Originally posted on Bustle
Meeting your partner’s parents is both an exciting milestone and a potentially terrifying experience. I was so scared to meet my girlfriend’s parents and when I did, it turned into a bit of a circus. Let’s just say that there was a cat peeing all over the floor and someone walked in on me on while I was eating peanut butter straight from the jar. But hey, at least it gave a realistic impression of how I live my life.
It’s totally normal to be nervous AF when you’re meeting your partner’s parents for the first time. You want to impress them, but you also don’t want to come across as stiff or awkward — you want to be yourself. Knowing when to meet them can also be tricky, so it helps to not rush things.
“I don’t think there’s a timeline that fits for everyone,” Anita A. Chlipala, LMFT, and author of First Comes Us: The Busy Couple’s Guide to Lasting Love tells Bustle. “Some people will want to wait until they’re exclusive before they introduce their partner to their parents. Others may want to meet the parents to see how their significant other is around them — how they interact, whether they are respectful toward their parents, how they handle conflict or something unexpected, or even the kind of stories the parents share about him or her. Meeting the parents can provide a wealth of information about the person that you’re dating that may have taken you additional weeks or even months to learn.”

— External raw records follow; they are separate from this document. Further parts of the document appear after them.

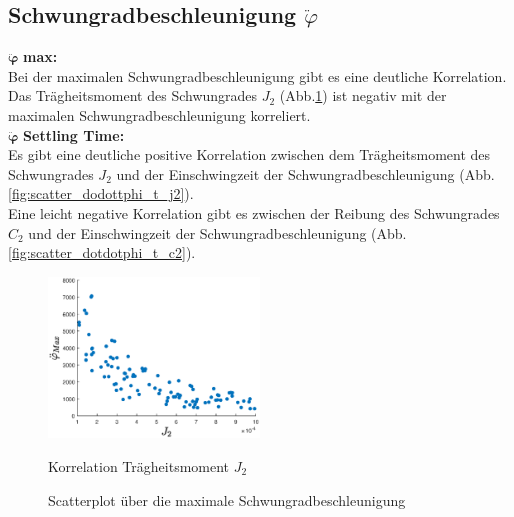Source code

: \subsection*{Schwungradbeschleunigung $\ddot\varphi$}
$\bm{\ddot\varphi}$ \textbf{max: }\\
Bei der maximalen Schwungradbeschleunigung gibt es eine deutliche Korrelation.
Das Trägheitsmoment des Schwungrades $J_2$ (Abb.\ref{fig:scatter_dotdotphi_max_j2}) ist negativ mit der maximalen Schwungradbeschleunigung korreliert.\\

$\bm{\ddot\varphi}$ \textbf{Settling Time: }\\
Es gibt eine deutliche positive Korrelation zwischen dem Trägheitsmoment des Schwungrades $J_2$ und der Einschwingzeit der Schwungradbeschleunigung (Abb. \ref{fig:scatter_dodottphi_t_j2}).\\
Eine leicht negative Korrelation gibt es zwischen der Reibung des Schwungrades $C_2$ und der Einschwingzeit der Schwungradbeschleunigung (Abb. \ref{fig:scatter_dotdotphi_t_c2}).\\
\begin{figure}
    \centering
        \centering
        \includegraphics[width=0.5\textwidth]{Bilder/5_sensi/cm/dotdot_phi_max_J2.eps}
        \caption{Korrelation Trägheitsmoment $J_2$}
        \label{fig:scatter_dotdotphi_max_j2}
    \caption{Scatterplot über die maximale Schwungradbeschleunigung}
\end{figure}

It’s definitely a big moment. So, from when you should do it to what you should say, here’s what to keep in mind.
1. Pick Your Timing
Choose the timing wisely and not just in terms of where you are in your relationship, but also in terms of the actual dates. The holidays seem to be a default time for meeting the family because people are gathered in once place. I met a lot of my girlfriend’s extended family over Easter weekend, but just because it’s convenient doesn’t mean it’s the best choice. “For many, the holidays are times to celebrate family, life, love, and personal goals,” Clarissa Silva, behavioral scientist and founder of C Silva Solutions, tells Bustle. “However, when you’re meeting your partner’s family for the first time it can be a little anxiety-provoking.”
If you’re nervous and worry that the stress of the holidays will impact the kind of impression you make, maybe rethink doing it then. A dinner or coffee in a neutral setting may take some of the pressure off and let you be yourself.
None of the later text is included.